(Stored data entries)
######

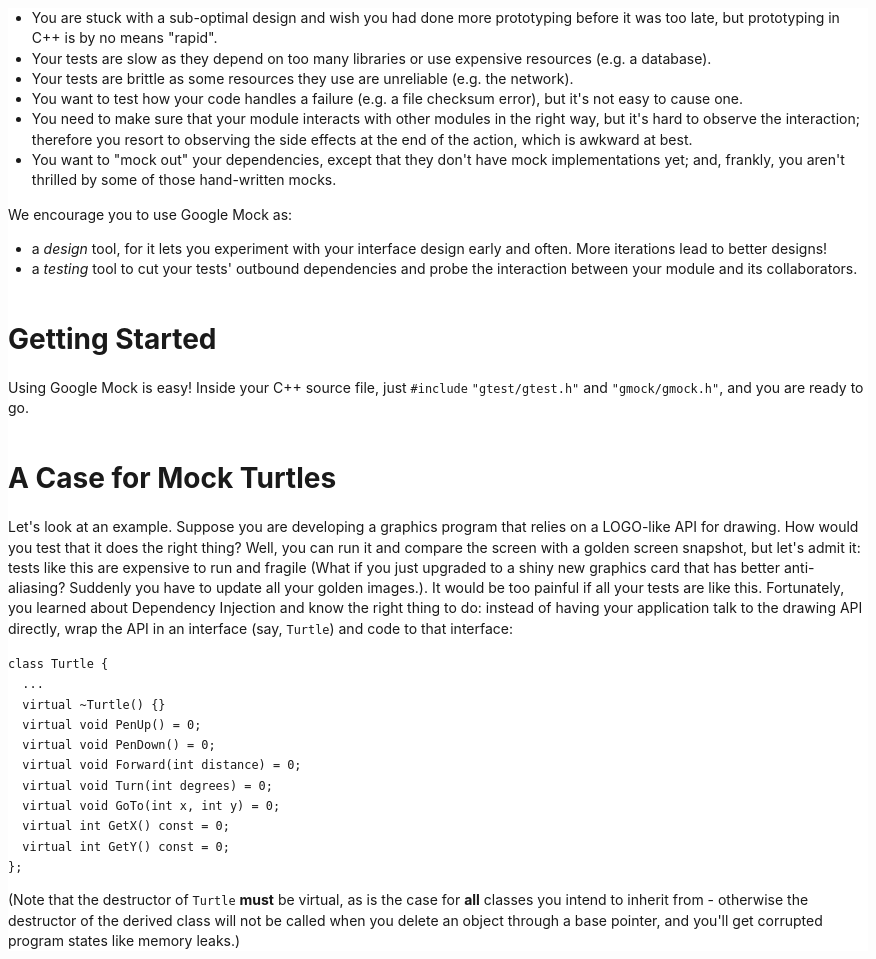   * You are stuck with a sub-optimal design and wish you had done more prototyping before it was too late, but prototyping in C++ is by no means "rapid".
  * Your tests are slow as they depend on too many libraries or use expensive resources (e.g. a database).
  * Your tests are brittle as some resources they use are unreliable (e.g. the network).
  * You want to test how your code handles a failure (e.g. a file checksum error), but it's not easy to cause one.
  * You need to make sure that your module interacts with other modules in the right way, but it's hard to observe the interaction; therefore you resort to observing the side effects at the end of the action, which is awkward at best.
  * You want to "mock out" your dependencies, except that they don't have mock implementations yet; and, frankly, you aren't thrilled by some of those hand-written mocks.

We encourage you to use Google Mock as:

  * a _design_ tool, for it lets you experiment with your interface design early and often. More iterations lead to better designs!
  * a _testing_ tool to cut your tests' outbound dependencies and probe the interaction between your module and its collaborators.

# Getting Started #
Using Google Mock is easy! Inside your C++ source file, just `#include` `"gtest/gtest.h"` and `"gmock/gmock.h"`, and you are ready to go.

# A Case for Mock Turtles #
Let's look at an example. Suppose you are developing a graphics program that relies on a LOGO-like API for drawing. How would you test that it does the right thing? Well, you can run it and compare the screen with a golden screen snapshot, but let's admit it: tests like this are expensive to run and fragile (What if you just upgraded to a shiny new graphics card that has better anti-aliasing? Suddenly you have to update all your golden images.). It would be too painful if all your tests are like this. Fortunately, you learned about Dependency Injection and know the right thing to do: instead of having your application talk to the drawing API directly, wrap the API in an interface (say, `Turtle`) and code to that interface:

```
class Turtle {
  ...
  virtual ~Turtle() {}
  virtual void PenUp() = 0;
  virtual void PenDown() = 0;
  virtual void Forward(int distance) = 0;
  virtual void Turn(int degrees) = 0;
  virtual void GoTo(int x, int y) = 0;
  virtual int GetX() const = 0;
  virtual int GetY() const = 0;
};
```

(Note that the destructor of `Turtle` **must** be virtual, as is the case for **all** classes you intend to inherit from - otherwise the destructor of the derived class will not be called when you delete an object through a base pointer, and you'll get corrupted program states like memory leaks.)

######

What the task requires: All lines above that contain "dependencies" are required in the answer.

Written reply:
  * You want to "mock out" your dependencies, except that they don't have mock implementations yet; and, frankly, you aren't thrilled by some of those hand-written mocks.
  * a _testing_ tool to cut your tests' outbound dependencies and probe the interaction between your module and its collaborators.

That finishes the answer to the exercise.